Mayor Zohran Mamdani announced the new rule at a press conference Friday, where he also introduced a proposed rule that would require businesses to list the full price of goods and services upfront, including any additional fees.
“For years, companies have built their business model around making it harder for working people to hold onto their money,” Mandani said in a press release. “Whether it’s hidden fees that suddenly appear at checkout or subscriptions that take one click to sign up for and a dozen steps to cancel, the result is the same: working people pay more while corporations profit.”
“That ends now,” said Mamdani. “If you can sign up with one click, you can cancel with one click.”
The new click-to-cancel rule will be in full force on Oct. 1 and is covered by Mandani’s Executive Order 10, while Executive Order 9 establishes the task force on junk fees. There’s a planned public hearing on the junk fees rule for August 7 before it’s implemented on January 1, 2027. The New York City Department of Consumer and Worker Protection (DCWP) will be tasked with enforcing it.
If the idea for click-to-cancel sounds familiar, that’s because President Joe Biden’s administration tried to do something similar at the federal level during his last full year in office. The Federal Trade Commission under Biden attempted to roll out the click-to-cancel rule in 2024 but the U.S. Court of Appeals for the Eighth Circuit shot that down in 2025 over a procedural error. The court claimed the FTC hasn’t come up with a preliminary regulatory analysis, something required for any rule that would have an impact on the economy of over $100 million annually.
The FTC said that it didn’t conduct the analysis because it determined the impact would be less than $100 million, but the court disagreed and vacated the rule. Mamdani said at his press conference that the changes will save New Yorkers about $162 million per year. While that estimate includes both the hidden fees and the “click-to-cancel” rules, it does perhaps suggest the economic impact of the click-to-cancel would’ve exceeded $100 million per year nationally.
Mamdani has emerged as the Republicans’ favorite boogeyman, largely supplanting Rep. Alexandria Ocasio-Cortez as the villainous face of socialism, or “communism” if you listen to guys like President Trump. But Mamdani’s ideas are incredibly popular with voters, especially when it comes to consumer protection ideas like click-to-cancel. A whopping 85% of Americans support a ban on junk fees, according to polling from 2024.
The ban on junk fees would apply to renting apartments. The Guardian notes that New York’s apartment rental market is filled with add-on fees for things like “boiler management” and “lifestyle.” Those costs would need to be included in any monthly rental charge.
Lina Khan, the former chair of the FTC under Biden, appeared at Mamdani’s press conference Friday and praised the click-to-cancel changes that had been vacated by the court when she tried the same thing at the federal level.

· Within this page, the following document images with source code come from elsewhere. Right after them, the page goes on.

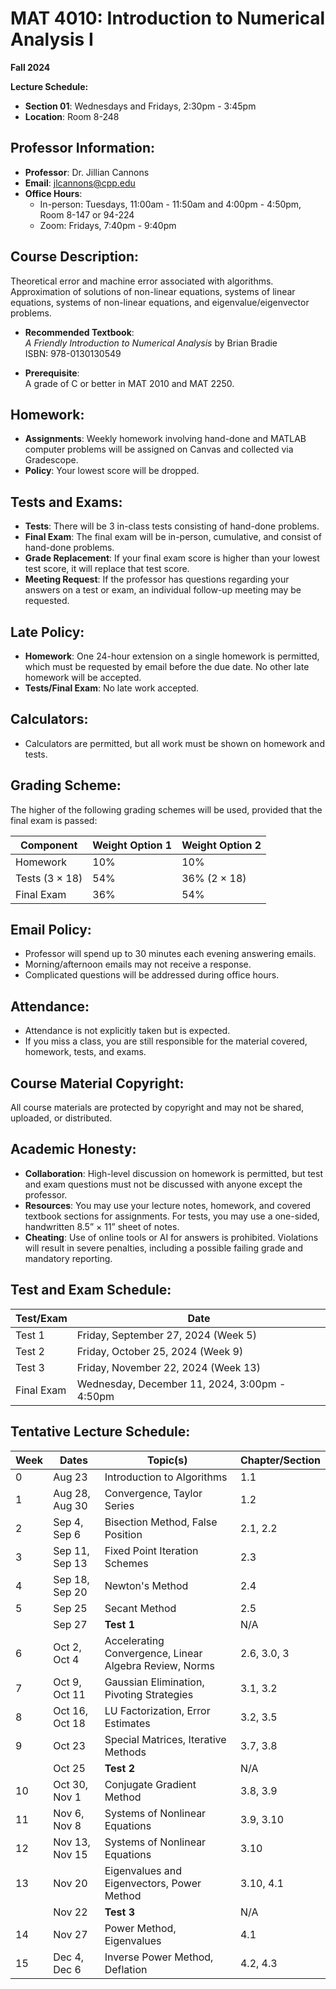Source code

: # MAT 4010: Introduction to Numerical Analysis I
**Fall 2024**

**Lecture Schedule:**
- **Section 01**: Wednesdays and Fridays, 2:30pm - 3:45pm
- **Location**: Room 8-248

## Professor Information:
- **Professor**: Dr. Jillian Cannons
- **Email**: [jlcannons@cpp.edu](mailto:jlcannons@cpp.edu)
- **Office Hours**:
  - In-person: Tuesdays, 11:00am - 11:50am and 4:00pm - 4:50pm, Room 8-147 or 94-224
  - Zoom: Fridays, 7:40pm - 9:40pm

## Course Description:
Theoretical error and machine error associated with algorithms. Approximation of solutions of non-linear equations, systems of linear equations, systems of non-linear equations, and eigenvalue/eigenvector problems.

- **Recommended Textbook**:  
  *A Friendly Introduction to Numerical Analysis* by Brian Bradie  
  ISBN: 978-0130130549

- **Prerequisite**:  
  A grade of C or better in MAT 2010 and MAT 2250.

## Homework:
- **Assignments**: Weekly homework involving hand-done and MATLAB computer problems will be assigned on Canvas and collected via Gradescope.
- **Policy**: Your lowest score will be dropped.

## Tests and Exams:
- **Tests**: There will be 3 in-class tests consisting of hand-done problems.
- **Final Exam**: The final exam will be in-person, cumulative, and consist of hand-done problems.
- **Grade Replacement**: If your final exam score is higher than your lowest test score, it will replace that test score.
- **Meeting Request**: If the professor has questions regarding your answers on a test or exam, an individual follow-up meeting may be requested.

## Late Policy:
- **Homework**: One 24-hour extension on a single homework is permitted, which must be requested by email before the due date. No other late homework will be accepted.
- **Tests/Final Exam**: No late work accepted.

## Calculators:
- Calculators are permitted, but all work must be shown on homework and tests.

## Grading Scheme:
The higher of the following grading schemes will be used, provided that the final exam is passed:

| Component      | Weight Option 1  | Weight Option 2  |
|----------------|------------------|------------------|
| Homework       | 10%              | 10%              |
| Tests (3 × 18) | 54%              | 36% (2 × 18)     |
| Final Exam     | 36%              | 54%              |

## Email Policy:
- Professor will spend up to 30 minutes each evening answering emails.
- Morning/afternoon emails may not receive a response.
- Complicated questions will be addressed during office hours.

## Attendance:
- Attendance is not explicitly taken but is expected.
- If you miss a class, you are still responsible for the material covered, homework, tests, and exams.

## Course Material Copyright:
All course materials are protected by copyright and may not be shared, uploaded, or distributed.

## Academic Honesty:
- **Collaboration**: High-level discussion on homework is permitted, but test and exam questions must not be discussed with anyone except the professor.
- **Resources**: You may use your lecture notes, homework, and covered textbook sections for assignments. For tests, you may use a one-sided, handwritten 8.5” × 11” sheet of notes.
- **Cheating**: Use of online tools or AI for answers is prohibited. Violations will result in severe penalties, including a possible failing grade and mandatory reporting.

## Test and Exam Schedule:
| Test/Exam      | Date                 |
|----------------|----------------------|
| Test 1         | Friday, September 27, 2024 (Week 5)  |
| Test 2         | Friday, October 25, 2024 (Week 9)    |
| Test 3         | Friday, November 22, 2024 (Week 13)  |
| Final Exam     | Wednesday, December 11, 2024, 3:00pm - 4:50pm |

## Tentative Lecture Schedule:
| Week | Dates            | Topic(s)                         | Chapter/Section    |
|------|------------------|----------------------------------|--------------------|
| 0    | Aug 23           | Introduction to Algorithms       | 1.1                |
| 1    | Aug 28, Aug 30    | Convergence, Taylor Series       | 1.2                |
| 2    | Sep 4, Sep 6     | Bisection Method, False Position | 2.1, 2.2           |
| 3    | Sep 11, Sep 13   | Fixed Point Iteration Schemes    | 2.3                |
| 4    | Sep 18, Sep 20   | Newton's Method                  | 2.4                |
| 5    | Sep 25           | Secant Method                    | 2.5                |
|      | Sep 27           | **Test 1**                       | N/A                |
| 6    | Oct 2, Oct 4     | Accelerating Convergence, Linear Algebra Review, Norms | 2.6, 3.0, 3         |
| 7    | Oct 9, Oct 11    | Gaussian Elimination, Pivoting Strategies | 3.1, 3.2       |
| 8    | Oct 16, Oct 18   | LU Factorization, Error Estimates | 3.2, 3.5           |
| 9    | Oct 23           | Special Matrices, Iterative Methods | 3.7, 3.8           |
|      | Oct 25           | **Test 2**                       | N/A                |
| 10   | Oct 30, Nov 1    | Conjugate Gradient Method        | 3.8, 3.9           |
| 11   | Nov 6, Nov 8     | Systems of Nonlinear Equations   | 3.9, 3.10          |
| 12   | Nov 13, Nov 15   | Systems of Nonlinear Equations   | 3.10               |
| 13   | Nov 20           | Eigenvalues and Eigenvectors, Power Method | 3.10, 4.1       |
|      | Nov 22           | **Test 3**                       | N/A                |
| 14   | Nov 27           | Power Method, Eigenvalues        | 4.1                |
| 15   | Dec 4, Dec 6     | Inverse Power Method, Deflation  | 4.2, 4.3           |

“Nobody should be trapped in subscriptions they can’t escape or stuck paying junk fees they can’t avoid,” said Khan.
“These predatory tactics cheat people out of billions of dollars each year,” she continued. “With today’s rules, Commissioner Levine and DCWP are cracking down on corporate ripoffs, protecting families and honest businesses alike. The Mamdani administration’s work to tackle the affordability crisis and promote economic fairness continues to set a new standard nationwide, modeling effective governance and a relentless focus on using all of the city’s levers to improve life for New Yorkers.”